▶ _TASK ITEM_
Lines that include the string "endraw" are the ones to copy from the entries below.

[Data entries]
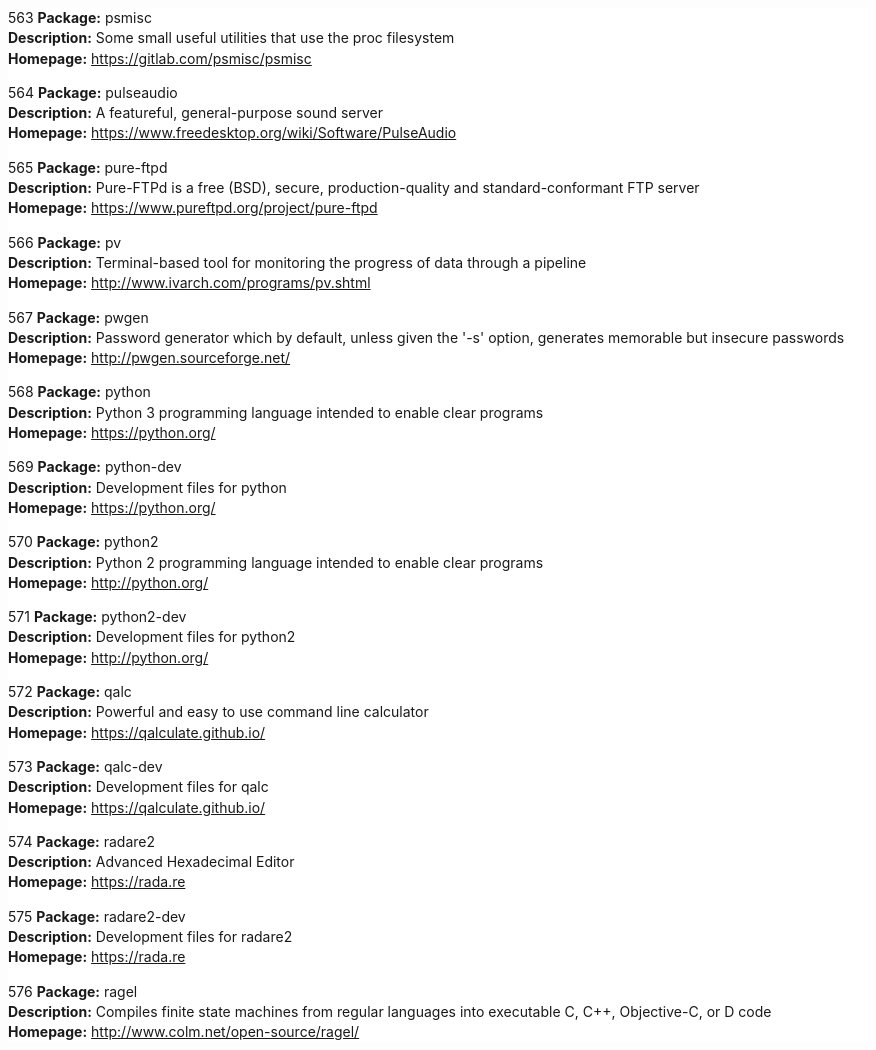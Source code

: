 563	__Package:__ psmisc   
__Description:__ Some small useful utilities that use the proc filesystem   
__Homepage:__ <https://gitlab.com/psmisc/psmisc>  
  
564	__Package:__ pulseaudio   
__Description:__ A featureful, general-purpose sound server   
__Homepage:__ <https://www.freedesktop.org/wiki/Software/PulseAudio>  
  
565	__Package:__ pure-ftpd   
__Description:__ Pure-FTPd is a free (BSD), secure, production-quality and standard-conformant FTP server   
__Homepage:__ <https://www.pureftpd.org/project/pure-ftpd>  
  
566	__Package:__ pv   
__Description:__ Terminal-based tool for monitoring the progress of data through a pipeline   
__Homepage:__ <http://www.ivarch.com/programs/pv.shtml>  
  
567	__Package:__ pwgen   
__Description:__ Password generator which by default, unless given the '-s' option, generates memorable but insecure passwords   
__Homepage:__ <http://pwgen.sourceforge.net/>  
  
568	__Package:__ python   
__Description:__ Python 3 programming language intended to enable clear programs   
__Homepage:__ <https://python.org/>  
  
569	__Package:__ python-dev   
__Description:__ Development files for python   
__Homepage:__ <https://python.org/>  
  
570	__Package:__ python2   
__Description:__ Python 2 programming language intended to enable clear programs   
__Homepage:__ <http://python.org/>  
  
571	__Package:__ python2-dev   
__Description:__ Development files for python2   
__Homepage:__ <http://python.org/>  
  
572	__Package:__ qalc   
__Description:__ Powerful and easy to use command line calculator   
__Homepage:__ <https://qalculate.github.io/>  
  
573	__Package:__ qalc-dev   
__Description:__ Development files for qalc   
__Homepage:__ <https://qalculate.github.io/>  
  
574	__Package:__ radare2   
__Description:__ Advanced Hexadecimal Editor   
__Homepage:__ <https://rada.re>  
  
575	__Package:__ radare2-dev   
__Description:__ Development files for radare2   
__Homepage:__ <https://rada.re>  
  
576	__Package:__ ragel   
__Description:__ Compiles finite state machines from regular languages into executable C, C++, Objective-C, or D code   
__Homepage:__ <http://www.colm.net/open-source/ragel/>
==
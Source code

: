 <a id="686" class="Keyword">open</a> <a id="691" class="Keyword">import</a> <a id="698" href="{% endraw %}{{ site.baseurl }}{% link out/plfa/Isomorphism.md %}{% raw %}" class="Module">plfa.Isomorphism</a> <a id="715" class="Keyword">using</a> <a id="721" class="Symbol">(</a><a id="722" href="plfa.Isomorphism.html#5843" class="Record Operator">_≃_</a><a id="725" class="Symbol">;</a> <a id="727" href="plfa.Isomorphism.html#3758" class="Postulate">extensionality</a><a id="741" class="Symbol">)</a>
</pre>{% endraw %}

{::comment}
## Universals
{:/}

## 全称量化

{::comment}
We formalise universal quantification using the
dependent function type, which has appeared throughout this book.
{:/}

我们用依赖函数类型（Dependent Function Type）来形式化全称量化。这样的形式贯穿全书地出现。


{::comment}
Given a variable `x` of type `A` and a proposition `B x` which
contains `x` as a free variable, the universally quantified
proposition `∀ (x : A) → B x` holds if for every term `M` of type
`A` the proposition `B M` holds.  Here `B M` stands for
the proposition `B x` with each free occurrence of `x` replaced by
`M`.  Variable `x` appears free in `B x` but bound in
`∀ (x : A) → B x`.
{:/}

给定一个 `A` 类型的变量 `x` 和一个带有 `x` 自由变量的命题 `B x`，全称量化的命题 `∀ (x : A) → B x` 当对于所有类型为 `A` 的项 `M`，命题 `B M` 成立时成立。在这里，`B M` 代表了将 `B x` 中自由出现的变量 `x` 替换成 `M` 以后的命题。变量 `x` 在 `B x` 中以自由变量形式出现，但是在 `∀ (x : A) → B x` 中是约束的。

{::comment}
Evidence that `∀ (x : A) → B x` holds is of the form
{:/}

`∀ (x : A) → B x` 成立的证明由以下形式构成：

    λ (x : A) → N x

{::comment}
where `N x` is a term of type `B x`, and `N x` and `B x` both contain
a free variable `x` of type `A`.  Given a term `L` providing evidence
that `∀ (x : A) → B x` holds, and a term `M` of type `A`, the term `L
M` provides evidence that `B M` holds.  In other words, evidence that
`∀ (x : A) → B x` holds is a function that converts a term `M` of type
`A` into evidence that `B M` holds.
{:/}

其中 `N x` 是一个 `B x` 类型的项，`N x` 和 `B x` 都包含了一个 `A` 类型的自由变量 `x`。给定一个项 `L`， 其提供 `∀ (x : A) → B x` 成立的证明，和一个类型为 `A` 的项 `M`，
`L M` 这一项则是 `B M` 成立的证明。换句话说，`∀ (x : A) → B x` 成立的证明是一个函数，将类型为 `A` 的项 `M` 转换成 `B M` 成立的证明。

▶ _EXERCISE ANSWER_
: <a id="686" class="Keyword">open</a> <a id="691" class="Keyword">import</a> <a id="698" href="{% endraw %}{{ site.baseurl }}{% link out/plfa/Isomorphism.md %}{% raw %}" class="Module">plfa.Isomorphism</a> <a id="715" class="Keyword">using</a> <a id="721" class="Symbol">(</a><a id="722" href="plfa.Isomorphism.html#5843" class="Record Operator">_≃_</a><a id="725" class="Symbol">;</a> <a id="727" href="plfa.Isomorphism.html#3758" class="Postulate">extensionality</a><a id="741" class="Symbol">)</a>
</pre>{% endraw %}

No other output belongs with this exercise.